Research at AAN 2017 highlights research of genes that may help predict the likelihood of developing Parkinson disease and progression of the disease.
Studies from AAN 2017 presented research examining lysosomal storage disorder (LSD) genes associated with risk of Parkinson disease, questioning whether specific mutations of GBA gene impact progression of the disease, and tackling the challenge of utilizing whole-exome sequencing to identify genes linked to Parkinson disease risk in a large cohort of unrelated subjects.From materials presented at AAN Annual Meeting, Boston, MA. Best of: Parkinson Disease session. April 23, 2017.
Parkinson Disease: Genetic Findings
Excessive Burden of Lysosomal Storage Disorder Gene Variants in Parkinson’s Disease
In addition to GBA, which lysosomal storage disorder (LSD) genes are associated with risk of Parkinson disease?
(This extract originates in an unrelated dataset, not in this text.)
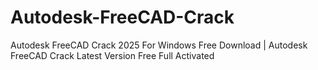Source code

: # Autodesk-FreeCAD-Crack
Autodesk FreeCAD Crack 2025 For Windows Free Download | Autodesk FreeCAD Crack Latest Version Free Full Activated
“We propose an oligogenic model of PD, in which multiple genetic hits may act in combination to degrade lysosomal function, enhancing disease susceptibility.”
Neuropathic Gaucher’s Mutations: Shifting Parkinson’s into High Gear
Do specific mutations of GBA gene influence Parkinson disease progression?
Certain types of GBA mutations appear to be associated with more rapid cognitive decline.
Discovery and Systematic Functional Validation of Parkinson’s Disease Genes fromExome Sequencing
Can whole-exome sequencing be used to identify genes linked to Parkinson disease risk in a large cohort of unrelated subjects?
“Our integrative approach pinpoints several excellent PD susceptibility gene candidates for further investigation, and highlights a powerful experimental strategy with broad applicability for future studies of PD and other complex genetic disorders.”